藝道日記。(平成 12/10/04)
平成十二年十月四日(水)。

   
 部屋に引きこもってましたほとんど。一度カノムチンというカレー味そうめんみたいな料理を屋台に食いにゆきました。一〇バーツです。追加料金なしでで大盛りにしてくれました。同時にリヤカーアイス屋さんからアイス七バーツを買いました。パンに餅米や賽の目に切ったサツマイモを乗せ、その上にアイスを盛り、練乳とチョコレートをかけるやつです。美味しいです。

 カノムチン屋台は二軒先の工場の前にあるので、当然のように令息に見つかりました。令息はあらためて私に通訳の礼を言います。そういえば最近、浴衣を着てウロウロしている怪しい外人の私に対して、その工場で働く人たちのあしらいが暖かくなっているような気がします。地元社会に貢献すると言うことは嬉しいことなのです。私はつくづく見積の通訳引き受けて良かったと思いました茉莉香米も貰えたし。
   


 そのほかには飴を買いに一階のミニマートに降りたくらいなのですが、じゅん太様がお客様ご相談窓口に余計なことを書き込んでわたくしを軽いマインドコントロール状態に陥れたため、とあるブランドのシャンプー十七バーツも購入してしまいました。

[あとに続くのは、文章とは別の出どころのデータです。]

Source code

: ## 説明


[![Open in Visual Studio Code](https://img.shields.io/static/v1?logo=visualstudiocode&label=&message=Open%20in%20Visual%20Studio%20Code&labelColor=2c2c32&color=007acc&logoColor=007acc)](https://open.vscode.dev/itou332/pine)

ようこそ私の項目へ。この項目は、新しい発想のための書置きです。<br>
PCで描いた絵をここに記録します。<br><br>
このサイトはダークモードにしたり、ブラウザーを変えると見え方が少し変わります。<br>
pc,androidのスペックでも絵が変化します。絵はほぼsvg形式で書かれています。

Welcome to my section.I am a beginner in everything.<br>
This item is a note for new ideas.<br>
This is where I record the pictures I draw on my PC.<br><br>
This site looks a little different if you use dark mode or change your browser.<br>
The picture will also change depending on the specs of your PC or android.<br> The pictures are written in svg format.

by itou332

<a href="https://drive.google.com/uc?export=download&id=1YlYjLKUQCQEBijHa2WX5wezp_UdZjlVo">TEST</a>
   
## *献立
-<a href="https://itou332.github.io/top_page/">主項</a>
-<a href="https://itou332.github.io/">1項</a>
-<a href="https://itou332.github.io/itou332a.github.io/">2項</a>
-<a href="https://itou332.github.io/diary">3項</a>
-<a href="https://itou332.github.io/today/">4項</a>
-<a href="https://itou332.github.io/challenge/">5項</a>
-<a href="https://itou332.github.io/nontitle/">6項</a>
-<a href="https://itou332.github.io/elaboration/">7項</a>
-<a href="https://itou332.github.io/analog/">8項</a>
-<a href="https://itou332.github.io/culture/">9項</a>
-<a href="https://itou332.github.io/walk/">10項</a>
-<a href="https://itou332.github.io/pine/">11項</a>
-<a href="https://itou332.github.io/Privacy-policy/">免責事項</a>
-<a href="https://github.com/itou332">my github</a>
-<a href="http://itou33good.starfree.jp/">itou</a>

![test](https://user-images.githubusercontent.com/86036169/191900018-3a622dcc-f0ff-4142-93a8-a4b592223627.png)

 それでですね。飴、という単語がわたくしのデータに入ってなかったのでミニマートのおば様に聞いたのですよ。するとおば様はホールズとかメントスとか、商品名をお答えなさるわけです。説明が悪いせいで良く通じてないのですね私の泰語が。

 しようがなく私は、いや商品名ではなくそのものとして概念的な単語を教えて下さい、と言う意思を表明するために、ミニマート店内にあるラーメンや石鹸を指さして自分の質問が意図するところをフィジカルに説明せねばならなかったのです。
  


   
 気がつくと店の前を通る人たちが怪訝そうに私を見ております。私は幽体離脱して客観的に今の自分を俯瞰してみたのですが、よくよく考えてみれば今の私はどう見ても浴衣を着てミニマートの店内で踊っている不思議な外人でしかないのでした。